Re: Websockets

About this XMPP vs HTTP vs WS debate, I would also like hear people's
opinion about REST vs RPC.

XMPP follows an RPC architecture, yet XMPP is know to be rock solid
for federation. How can that be, if one of the core ideas behind a
RESTful architecture is that its stateless nature provides major
benefits to achieve a truly distributed system? Is RESTful overrated?
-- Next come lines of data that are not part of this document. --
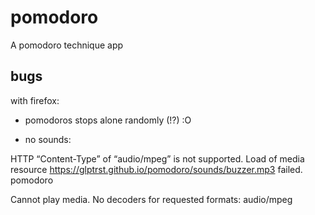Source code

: # pomodoro
A pomodoro technique app


## bugs

with firefox:

* pomodoros stops alone randomly (!?) :O

* no sounds:

HTTP “Content-Type” of “audio/mpeg” is not supported. Load of media resource https://glptrst.github.io/pomodoro/sounds/buzzer.mp3 failed.  pomodoro

Cannot play media. No decoders for requested formats: audio/mpeg
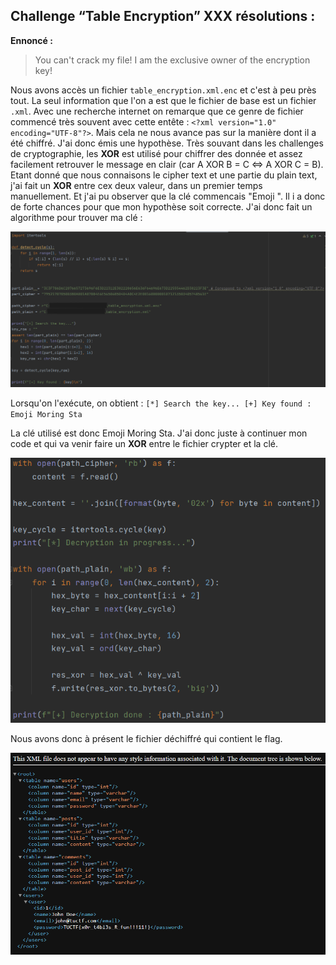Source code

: ## Challenge “Table Encryption” XXX résolutions :

**Ennoncé :**
>You can't crack my file! I am the exclusive owner of the encryption key!


Nous avons accès un fichier `table_encryption.xml.enc` et c'est à peu près tout. La seul information que l'on a est que le fichier de base est un fichier `.xml`. Avec une recherche internet on remarque que ce genre de fichier commencé très souvent avec cette entête : `<?xml version="1.0" encoding="UTF-8"?>`.
Mais cela ne nous avance pas sur la manière dont il a été chiffré. J'ai donc émis une hypothèse. Très souvant dans les challenges de cryptographie, les **XOR** est utilisé pour chiffrer des donnée et assez facilement retrouver le message en clair (car A XOR B = C <=> A XOR C = B).
Etant donné que nous connaisons le cipher text et une partie du plain text, j'ai fait un **XOR** entre cex deux valeur, dans un premier temps manuellement. Et j'ai pu observer que la clé commencais "Emoji ". Il i a donc de forte chances pour que mon hypothèse soit correcte. J'ai donc fait un algorithme pour trouver ma clé :

<img src="./src/images/table_encryption_easy_1.png"/>


Lorsqu'on l'exécute, on obtient :
`[*] Search the key...
[+] Key found : Emoji Moring Sta`

La clé utilisé est donc Emoji Moring Sta. J'ai donc juste à continuer mon code et qui va venir faire un **XOR** entre le fichier crypter et la clé.

<img src="./src/images/table_encryption_easy_2.png"/>

Nous avons donc à présent le fichier déchiffré qui contient le flag.

<img src="./src/images/table_encryption_easy_3.png"/>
On Mon, Sep 17, 2012 at 8:13 PM, Simon Tennant <simon@buddycloud.com> wrote:
> Regarding the whole XMPP vs HTTP debate -
>
> XMPP is rock solid for federation - just frigging works, years of debugging,
> extensible etc etc
> XMPP is great for user to user chat - and users bring their "social network"
> roster with them
> XMPP drops into an organisation's existing infrastructure stack very easily
> (LDAP and existing chat servers like MS Lync)
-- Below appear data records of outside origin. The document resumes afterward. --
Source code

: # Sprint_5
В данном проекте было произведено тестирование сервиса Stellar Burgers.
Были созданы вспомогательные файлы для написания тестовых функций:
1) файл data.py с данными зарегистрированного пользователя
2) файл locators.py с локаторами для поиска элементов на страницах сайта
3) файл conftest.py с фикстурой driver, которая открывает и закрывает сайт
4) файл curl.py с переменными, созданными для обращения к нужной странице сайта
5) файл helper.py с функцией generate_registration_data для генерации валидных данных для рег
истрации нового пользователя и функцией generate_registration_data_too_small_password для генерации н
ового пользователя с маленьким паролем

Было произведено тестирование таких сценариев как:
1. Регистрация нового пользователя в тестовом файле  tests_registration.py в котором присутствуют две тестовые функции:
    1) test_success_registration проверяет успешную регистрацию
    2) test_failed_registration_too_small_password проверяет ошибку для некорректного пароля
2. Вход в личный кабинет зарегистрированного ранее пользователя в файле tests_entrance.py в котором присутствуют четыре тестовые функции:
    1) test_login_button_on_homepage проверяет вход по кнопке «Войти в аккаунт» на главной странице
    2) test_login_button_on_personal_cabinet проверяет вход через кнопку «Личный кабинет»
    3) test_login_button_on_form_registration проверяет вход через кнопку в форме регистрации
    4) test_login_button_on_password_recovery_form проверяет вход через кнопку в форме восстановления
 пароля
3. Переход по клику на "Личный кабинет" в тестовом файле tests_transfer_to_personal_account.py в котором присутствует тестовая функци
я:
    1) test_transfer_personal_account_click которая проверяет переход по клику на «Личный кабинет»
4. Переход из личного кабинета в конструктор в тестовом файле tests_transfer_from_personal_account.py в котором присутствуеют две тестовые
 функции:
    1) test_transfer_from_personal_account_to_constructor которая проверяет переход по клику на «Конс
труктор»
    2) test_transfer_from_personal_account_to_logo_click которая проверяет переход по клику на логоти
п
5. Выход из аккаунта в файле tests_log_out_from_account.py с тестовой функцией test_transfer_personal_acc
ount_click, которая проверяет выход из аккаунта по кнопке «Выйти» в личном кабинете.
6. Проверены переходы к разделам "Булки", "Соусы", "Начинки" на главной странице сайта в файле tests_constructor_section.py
> XMPP completely sucks for webdev
> HTTP is great for webdev
>
> So the ideal solution is rather pragmatic:
>
> buddycloud uses XMPP for federation.
> buddycloud uses XMPP to tie together a bunch of components (channel server,
> media server, HTTP API)
> buddycloud built an XMPP+bosh webclient, we failed horribly (too long, slow,
> etc)
> we have now built the XMPP to HTTP API server
> (https://buddycloud.org/wiki/Buddycloud_HTTP_API running from
> https://buddycloud.org/wiki/Buddycloud_HTTP_API_server)
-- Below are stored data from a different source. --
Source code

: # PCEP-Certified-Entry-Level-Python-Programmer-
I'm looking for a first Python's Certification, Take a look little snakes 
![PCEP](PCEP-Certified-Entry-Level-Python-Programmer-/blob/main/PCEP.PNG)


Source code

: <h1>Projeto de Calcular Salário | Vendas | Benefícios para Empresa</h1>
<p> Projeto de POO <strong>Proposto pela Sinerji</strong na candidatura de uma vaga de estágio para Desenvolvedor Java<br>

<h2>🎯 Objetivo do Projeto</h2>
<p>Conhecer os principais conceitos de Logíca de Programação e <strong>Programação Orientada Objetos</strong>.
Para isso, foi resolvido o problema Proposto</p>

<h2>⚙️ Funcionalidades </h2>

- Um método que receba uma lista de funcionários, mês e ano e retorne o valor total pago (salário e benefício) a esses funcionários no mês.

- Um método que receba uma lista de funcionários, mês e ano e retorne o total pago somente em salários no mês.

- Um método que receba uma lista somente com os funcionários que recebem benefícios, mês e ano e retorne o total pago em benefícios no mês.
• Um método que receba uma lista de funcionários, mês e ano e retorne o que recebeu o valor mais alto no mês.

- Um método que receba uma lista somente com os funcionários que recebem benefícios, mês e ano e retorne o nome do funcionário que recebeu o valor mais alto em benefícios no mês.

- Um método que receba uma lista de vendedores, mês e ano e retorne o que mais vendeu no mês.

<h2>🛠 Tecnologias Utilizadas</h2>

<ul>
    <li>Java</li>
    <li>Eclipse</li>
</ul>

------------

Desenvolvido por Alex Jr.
> we are now building a webclient that uses this HTTP -> XMPP bridge and so
> far very happy with performance
> (https://munin.buddycloud.com/buddycloud.com/crater.buddycloud.com/httpresponsetime.html)
> We are close to launching our new webclient based on a pure HTTP API bridge
> (that keeps sessions open for speed) with
> https://github.com/buddycloud/webclient/tree/develop
>
> The conclusion of this is that we can now have a) reliable federation, b)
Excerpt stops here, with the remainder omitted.